Un historiador alemán consigna: “Solamente durante los tres primeros meses, o sea, del 21 de febrero al 21 de mayo, los franceses tuvieron 190.000 muertos; los alemanes exactamente 174.215. Entiéndase muertos, no bajas”. En diciembre de 1916, tras nueve meses de combate las pérdidas eran de cuatrocientos a quinientos mil muertos en cada campo. Nunca antes se había luchado tanto por tan poco.
Von Hindenburg, responsable de detener la lucha, dice en sus memorias: “El campo de batalla (de Verdún) era un infierno y, en este sentido, no era muy grato para la tropa”. Una grajea de humor prusiano.
La más impresionante de todas las matanzas, y la última hasta ahora de sus características, no fue resultado de una batalla, sino un ataque artero y calculado contra población civil indefensa: las bombas atómicas de Hiroshima y Nagasaki, que superan con mucho todo lo que pudieron imaginar los antiguos.
Las bombas no fueron dirigidas tanto al Japón, que ya estaba vencido, como a Rusia, que aliado todavía ya se veía en los Estados Unidos como el enemigo futuro.
La ciudad de Hiroshima, de 400.000 habitantes, en un radio de unos tres kilómetros de la vertical de la explosión quedó convertida en un desierto humeante.
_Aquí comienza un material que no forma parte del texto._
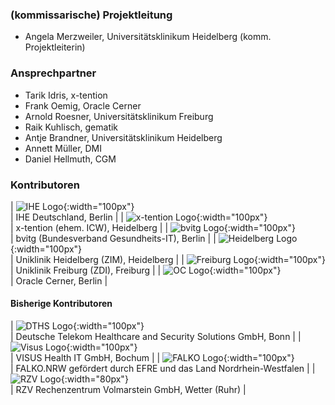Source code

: ### (kommissarische) Projektleitung

* Angela Merzweiler, Universitätsklinikum Heidelberg (komm. Projektleiterin)

### Ansprechpartner

* Tarik Idris, x-tention
* Frank Oemig, Oracle Cerner
* Arnold Roesner, Universitätsklinikum Freiburg
* Raik Kuhlisch, gematik
* Antje Brandner, Universitätsklinikum Heidelberg
* Annett Müller, DMI
* Daniel Hellmuth, CGM

### Kontributoren

| ![IHE Logo](150px-Logo_ihe.png){:width="100px"} <br clear="all"/> | IHE Deutschland, Berlin |
| ![x-tention Logo](150px-Logo-x-tention.png){:width="100px"} <br clear="all"/> | x-tention (ehem. ICW), Heidelberg |
| ![bvitg Logo](150px-Logo_bvitg.JPG){:width="100px"} <br clear="all"/> | bvitg (Bundesverband Gesundheits-IT), Berlin |
| ![Heidelberg Logo](150px-Logo-uk-heidelberg.png){:width="100px"} <br clear="all"/> | Uniklinik Heidelberg (ZIM), Heidelberg |
| ![Freiburg Logo](150px-Logo-uk-freiburg.png){:width="100px"} <br clear="all"/> | Uniklinik Freiburg (ZDI), Freiburg |
| ![OC Logo](OC_logo.png){:width="100px"} <br clear="all"/> | Oracle Cerner, Berlin |

#### Bisherige Kontributoren

| ![DTHS Logo](150px-Logo-t-systems.jpg){:width="100px"} <br clear="all"/> | Deutsche Telekom Healthcare and Security Solutions GmbH, Bonn |
| ![Visus Logo](150px-Logo-visus.jpg){:width="100px"} <br clear="all"/> | VISUS Health IT GmbH, Bochum |
| ![FALKO Logo](150px-FALKO_LOGO.jpg){:width="100px"} <br clear="all"/> | FALKO.NRW gefördert durch EFRE und das Land Nordrhein-Westfalen |
| ![RZV Logo](150px-Logo-rzv.jpg){:width="80px"} <br clear="all"/> | RZV Rechenzentrum Volmarstein GmbH, Wetter (Ruhr) |

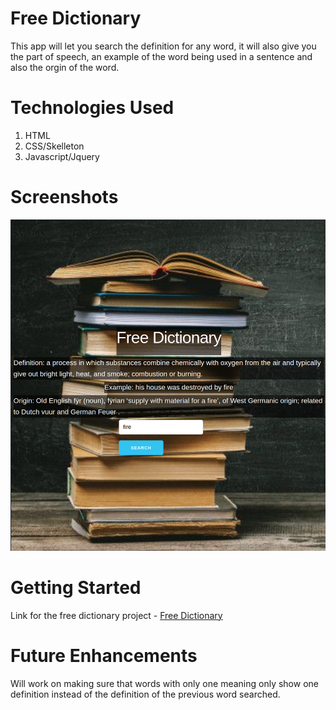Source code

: # Free Dictionary
This app will let you search the definition for any word, it will also give you the part of speech, an example of the word being used in a sentence and also the orgin of the word.

# Technologies Used
1. HTML
2. CSS/Skelleton
3. Javascript/Jquery

# Screenshots
![program_screenshot](/program_screenshot.jpg)

# Getting Started

Link for the free dictionary project - [Free Dictionary](https://luisflores09.github.io/free_dictionary/)

# Future Enhancements
Will work on making sure that words with only one meaning only show one definition instead of the definition of the previous word searched.
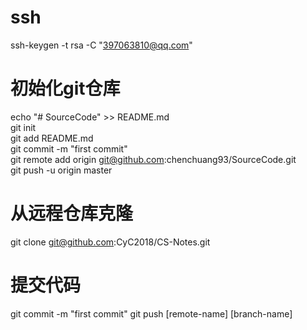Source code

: # ssh
ssh-keygen -t rsa -C "397063810@qq.com"

# 初始化git仓库
echo "# SourceCode" >> README.md  
git init  
git add README.md  
git commit -m "first commit"  
git remote add origin git@github.com:chenchuang93/SourceCode.git  
git push -u origin master  

# 从远程仓库克隆
git clone git@github.com:CyC2018/CS-Notes.git

# 提交代码
git commit -m "first commit"
git push [remote-name] [branch-name]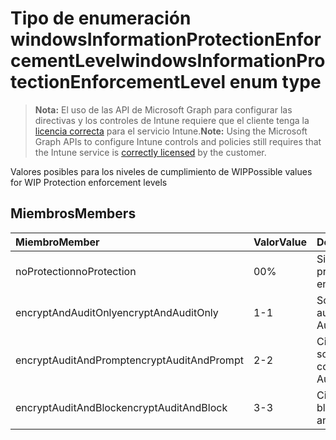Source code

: # <a name="windowsinformationprotectionenforcementlevel-enum-type"></a><span data-ttu-id="ee320-101">Tipo de enumeración windowsInformationProtectionEnforcementLevel</span><span class="sxs-lookup"><span data-stu-id="ee320-101">windowsInformationProtectionEnforcementLevel enum type</span></span>

> <span data-ttu-id="ee320-102">**Nota:** El uso de las API de Microsoft Graph para configurar las directivas y los controles de Intune requiere que el cliente tenga la [licencia correcta](https://go.microsoft.com/fwlink/?linkid=839381) para el servicio Intune.</span><span class="sxs-lookup"><span data-stu-id="ee320-102">**Note:** Using the Microsoft Graph APIs to configure Intune controls and policies still requires that the Intune service is [correctly licensed](https://go.microsoft.com/fwlink/?linkid=839381) by the customer.</span></span>

<span data-ttu-id="ee320-103">Valores posibles para los niveles de cumplimiento de WIP</span><span class="sxs-lookup"><span data-stu-id="ee320-103">Possible values for WIP Protection enforcement levels</span></span>
## <a name="members"></a><span data-ttu-id="ee320-104">Miembros</span><span class="sxs-lookup"><span data-stu-id="ee320-104">Members</span></span>
|<span data-ttu-id="ee320-105">Miembro</span><span class="sxs-lookup"><span data-stu-id="ee320-105">Member</span></span>|<span data-ttu-id="ee320-106">Valor</span><span class="sxs-lookup"><span data-stu-id="ee320-106">Value</span></span>|<span data-ttu-id="ee320-107">Descripción</span><span class="sxs-lookup"><span data-stu-id="ee320-107">Description</span></span>|
|:---|:---|:---|
|<span data-ttu-id="ee320-108">noProtection</span><span class="sxs-lookup"><span data-stu-id="ee320-108">noProtection</span></span>|<span data-ttu-id="ee320-109">0</span><span class="sxs-lookup"><span data-stu-id="ee320-109">0%</span></span>|<span data-ttu-id="ee320-110">Sin cumplimiento de protección</span><span class="sxs-lookup"><span data-stu-id="ee320-110">No protection enforcement</span></span>|
|<span data-ttu-id="ee320-111">encryptAndAuditOnly</span><span class="sxs-lookup"><span data-stu-id="ee320-111">encryptAndAuditOnly</span></span>|<span data-ttu-id="ee320-112">1</span><span class="sxs-lookup"><span data-stu-id="ee320-112">-1</span></span>|<span data-ttu-id="ee320-113">Solo cifrado y auditoría</span><span class="sxs-lookup"><span data-stu-id="ee320-113">Encrypt and Audit only</span></span>|
|<span data-ttu-id="ee320-114">encryptAuditAndPrompt</span><span class="sxs-lookup"><span data-stu-id="ee320-114">encryptAuditAndPrompt</span></span>|<span data-ttu-id="ee320-115">2</span><span class="sxs-lookup"><span data-stu-id="ee320-115">-2</span></span>|<span data-ttu-id="ee320-116">Cifrado, auditoría y solicitud de confirmación</span><span class="sxs-lookup"><span data-stu-id="ee320-116">Encrypt, Audit and Prompt</span></span>|
|<span data-ttu-id="ee320-117">encryptAuditAndBlock</span><span class="sxs-lookup"><span data-stu-id="ee320-117">encryptAuditAndBlock</span></span>|<span data-ttu-id="ee320-118">3</span><span class="sxs-lookup"><span data-stu-id="ee320-118">-3</span></span>|<span data-ttu-id="ee320-119">Cifrado, auditoría y bloqueo</span><span class="sxs-lookup"><span data-stu-id="ee320-119">Encrypt, Audit and Block</span></span>|








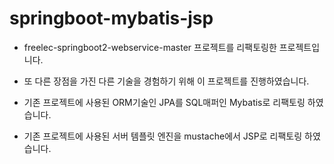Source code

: # springboot-mybatis-jsp
- freelec-springboot2-webservice-master 프로젝트를 리팩토링한 프로젝트입니다.

- 또 다른 장점을 가진 다른 기술을 경험하기 위해 이 프로젝트를 진행하였습니다.

- 기존 프로젝트에 사용된 ORM기술인 JPA를 SQL매퍼인 Mybatis로 리팩토링 하였습니다.

- 기존 프로젝트에 사용된 서버 템플릿 엔진을 mustache에서 JSP로 리팩토링 하였습니다.
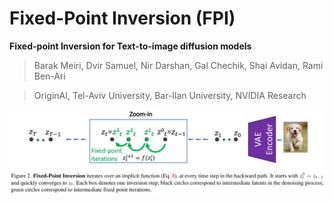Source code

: # Fixed-Point Inversion (FPI)

**Fixed-point Inversion for Text-to-image diffusion models**

> Barak Meiri, Dvir Samuel, Nir Darshan, Gal Chechik, Shai Avidan, Rami Ben-Ari

> OriginAI, Tel-Aviv University, Bar-Ilan University, NVIDIA Research

![](../../assets/fpi_framework.jpg)
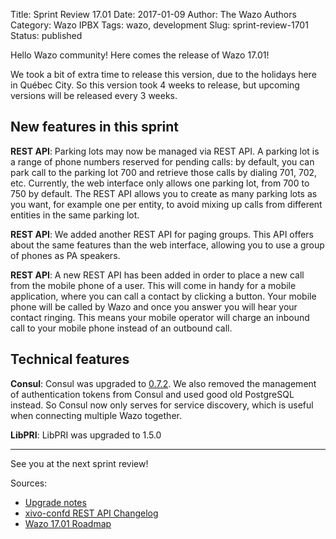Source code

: Title: Sprint Review 17.01
Date: 2017-01-09
Author: The Wazo Authors
Category: Wazo IPBX
Tags: wazo, development
Slug: sprint-review-1701
Status: published

Hello Wazo community! Here comes the release of Wazo 17.01!

We took a bit of extra time to release this version, due to the holidays here in Québec City. So this version took 4 weeks to release, but upcoming versions will be released every 3 weeks.

New features in this sprint
---------------------------

**REST API**: Parking lots may now be managed via REST API. A parking lot is a range of phone numbers reserved for pending calls: by default, you can park call to the parking lot 700 and retrieve those calls by dialing 701, 702, etc. Currently, the web interface only allows one parking lot, from 700 to 750 by default. The REST API allows you to create as many parking lots as you want, for example one per entity, to avoid mixing up calls from different entities in the same parking lot.

**REST API**: We added another REST API for paging groups. This API offers about the same features than the web interface, allowing you to use a group of phones as PA speakers.

**REST API**: A new REST API has been added in order to place a new call from the mobile phone of a user. This will come in handy for a mobile application, where you can call a contact by clicking a button. Your mobile phone will be called by Wazo and once you answer you will hear your contact ringing. This means your mobile operator will charge an inbound call to your mobile phone instead of an outbound call.

Technical features
------------------

**Consul**: Consul was upgraded to [0.7.2](https://github.com/hashicorp/consul/blob/v0.7.2/CHANGELOG.md). We also removed the management of authentication tokens from Consul and used good old PostgreSQL instead. So Consul now only serves for service discovery, which is useful when connecting multiple Wazo together.

**LibPRI**: LibPRI was upgraded to 1.5.0

---

See you at the next sprint review!

Sources:

* [Upgrade notes](http://wazo.readthedocs.io/en/wazo-17.01/upgrade/upgrade.html#upgrade-notes)
* [xivo-confd REST API Changelog](http://wazo.readthedocs.io/en/wazo-17.01/api_sdk/rest_api/confd/changelog.html)
* [Wazo 17.01 Roadmap](http://projects.wazo.community/versions/253)
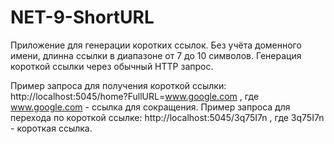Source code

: # NET-9-ShortURL
Приложение для генерации коротких ссылок. Без учёта доменного имени, длинна ссылки в диапазоне от 7 до 10 символов. Генерация короткой ссылки через обычный HTTP запрос.

Пример запроса для получения короткой ссылки: http://localhost:5045/home?FullURL=www.google.com , где www.google.com - ссылка для сокращения.
Пример запроса для перехода по короткой ссылке: http://localhost:5045/3q75I7n , где 3q75I7n - короткая ссылка.
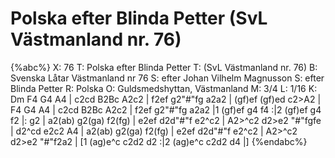 # Polska efter Blinda Petter (SvL Västmanland nr. 76)

{%abc%}
X: 76
T: Polska efter Blinda Petter
T: (SvL Västmanland nr. 76)
B: Svenska Låtar Västmanland nr 76
S: efter Johan Vilhelm Magnusson
S: efter Blinda Petter
R: Polska
O: Guldsmedshyttan, Västmanland
M: 3/4
L: 1/16
K: Dm
F4 G4 A4 | c2cd B2Bc A2c2 | f2ef g2"#"fg a2a2 | (gf)ef (gf)ed c2>A2 |
F4 G4 A4 | c2cd B2Bc A2c2 | f2ef g2"#"fg a2a2 |1 (gf)ef g4 f4 :|2
(gf)ef g4 f2 |: g2 | a2(ab) g2(ga) f2(fg) | e2ef d2d"#"f e2^c2 | A2>^c2 d2>e2 "#"fgfe |
     d2^cd e2c2 A4 | a2(ab) g2(ga) f2(fg) | e2ef d2d"#"f e2^c2 | A2>^c2 d2>e2 "#"f2a2 |
    [1 (ag)e^c c2d2 d2 :|2 (ag)e^c c2d2 d4 |]
{%endabc%}

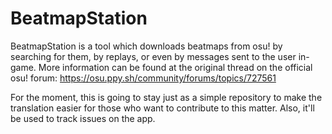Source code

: # BeatmapStation
BeatmapStation is a tool which downloads beatmaps from osu! by searching for them, by replays, or even by messages sent to the user in-game. More information can be found at the original thread on the official osu! forum: https://osu.ppy.sh/community/forums/topics/727561

For the moment, this is going to stay just as a simple repository to make the translation easier for those who want to contribute to this matter. Also, it'll be used to track issues on the app.

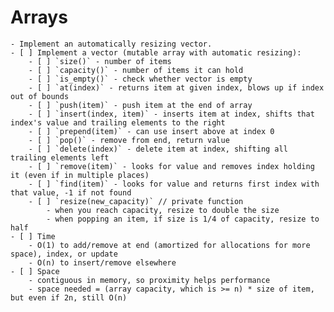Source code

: # Arrays
    - Implement an automatically resizing vector.
    - [ ] Implement a vector (mutable array with automatic resizing):
        - [ ] `size()` - number of items
        - [ ] `capacity()` - number of items it can hold
        - [ ] `is_empty()` - check whether vector is empty
        - [ ] `at(index)` - returns item at given index, blows up if index out of bounds
        - [ ] `push(item)` - push item at the end of array
        - [ ] `insert(index, item)` - inserts item at index, shifts that index's value and trailing elements to the right
        - [ ] `prepend(item)` - can use insert above at index 0
        - [ ] `pop()` - remove from end, return value
        - [ ] `delete(index)` - delete item at index, shifting all trailing elements left
        - [ ] `remove(item)` - looks for value and removes index holding it (even if in multiple places)
        - [ ] `find(item)` - looks for value and returns first index with that value, -1 if not found
        - [ ] `resize(new_capacity)` // private function
            - when you reach capacity, resize to double the size
            - when popping an item, if size is 1/4 of capacity, resize to half
    - [ ] Time
        - O(1) to add/remove at end (amortized for allocations for more space), index, or update
        - O(n) to insert/remove elsewhere
    - [ ] Space
        - contiguous in memory, so proximity helps performance
        - space needed = (array capacity, which is >= n) * size of item, but even if 2n, still O(n)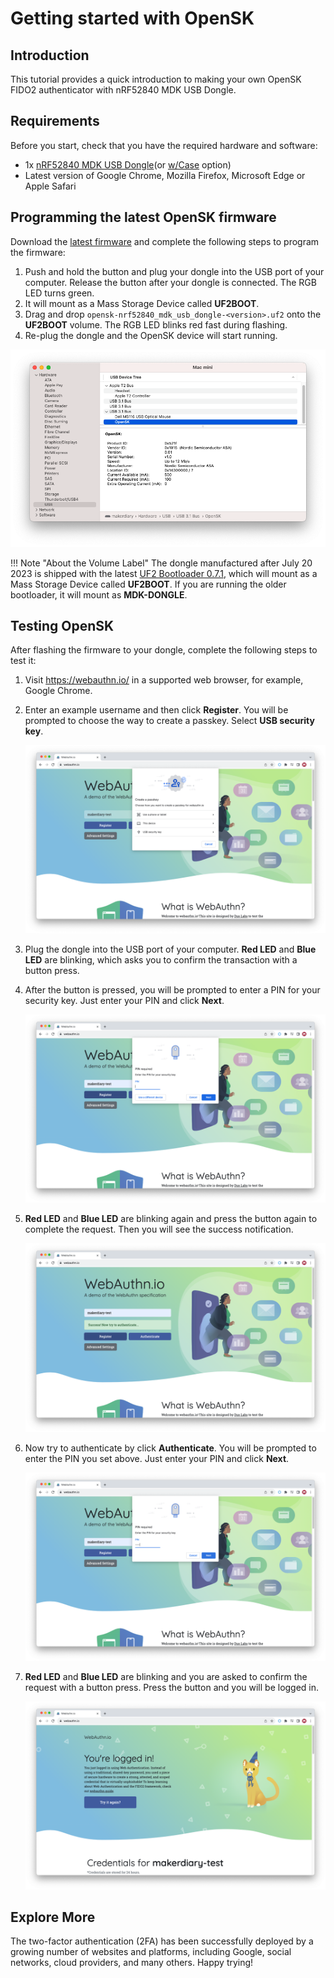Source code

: # Getting started with OpenSK

## Introduction

This tutorial provides a quick introduction to making your own OpenSK FIDO2 authenticator with nRF52840 MDK USB Dongle.

## Requirements

Before you start, check that you have the required hardware and software:

* 1x [nRF52840 MDK USB Dongle](https://makerdiary.com/products/nrf52840-mdk-usb-dongle)(or [w/Case](https://makerdiary.com/products/nrf52840-mdk-usb-dongle-w-case) option)
* Latest version of Google Chrome, Mozilla Firefox, Microsoft Edge or Apple Safari

## Programming the latest OpenSK firmware

Download the [latest firmware](https://github.com/makerdiary/OpenSK-firmware/releases) and complete the following steps to program the firmware:

1. Push and hold the button and plug your dongle into the USB port of your computer. Release the button after your dongle is connected. The RGB LED turns green.
2. It will mount as a Mass Storage Device called __UF2BOOT__.
3. Drag and drop `opensk-nrf52840_mdk_usb_dongle-<version>.uf2` onto the __UF2BOOT__ volume. The RGB LED blinks red fast during flashing.
4. Re-plug the dongle and the OpenSK device will start running.

![](../../assets/images/opensk-device-macmini.png)

!!! Note "About the Volume Label"
    The dongle manufactured after July 20 2023 is shipped with the latest [UF2 Bootloader 0.7.1](https://github.com/makerdiary/nrf52840-mdk-usb-dongle/tree/main/firmware/uf2_bootloader), which will mount as a Mass Storage Device called __UF2BOOT__. If you are running the older bootloader, it will mount as __MDK-DONGLE__.

## Testing OpenSK

After flashing the firmware to your dongle, complete the following steps to test it:

1. Visit https://webauthn.io/ in a supported web browser, for example, Google Chrome.
2. Enter an example username and then click __Register__. You will be prompted to choose the way to create a passkey. Select __USB security key__.

    ![](../../assets/images/choose-webAuthn-way.png)

3. Plug the dongle into the USB port of your computer. __Red LED__ and __Blue LED__ are blinking, which asks you to confirm the transaction with a button press.
4. After the button is pressed, you will be prompted to enter a PIN for your security key. Just enter your PIN and click __Next__.

    ![](../../assets/images/webAuthn-PIN-required.png)

5. __Red LED__ and __Blue LED__ are blinking again and press the button again to complete the request. Then you will see the success notification.

    ![](../../assets/images/webAuthn-register-success.png)

6. Now try to authenticate by click __Authenticate__. You will be prompted to enter the PIN you set above. Just enter your PIN and click __Next__.

    ![](../../assets/images/enter-pin-authentication.png)

7. __Red LED__ and __Blue LED__ are blinking and you are asked to confirm the request with a button press. Press the button and you will be logged in.

    ![](../../assets/images/webAuthn-logged-in.png)

## Explore More

The two-factor authentication (2FA) has been successfully deployed by a growing number of websites and platforms, including Google, social networks, cloud providers, and many others. Happy trying!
En el acto hubo 85.000 muertos, más otros 70.000 heridos graves que perecieron en las 48 horas siguientes.
En Nagasaki la bomba cayó el 9 de agosto de 1945. Causó inmediatamente unos 40.000 muertos. Hiroshima y Nagasaki eran las dos ciudades japonesas que antes y mejor se abrieron a la influencia y al comercio de occidente, pero no por eso hallaron gracia a los ojos de los Estados Mayores.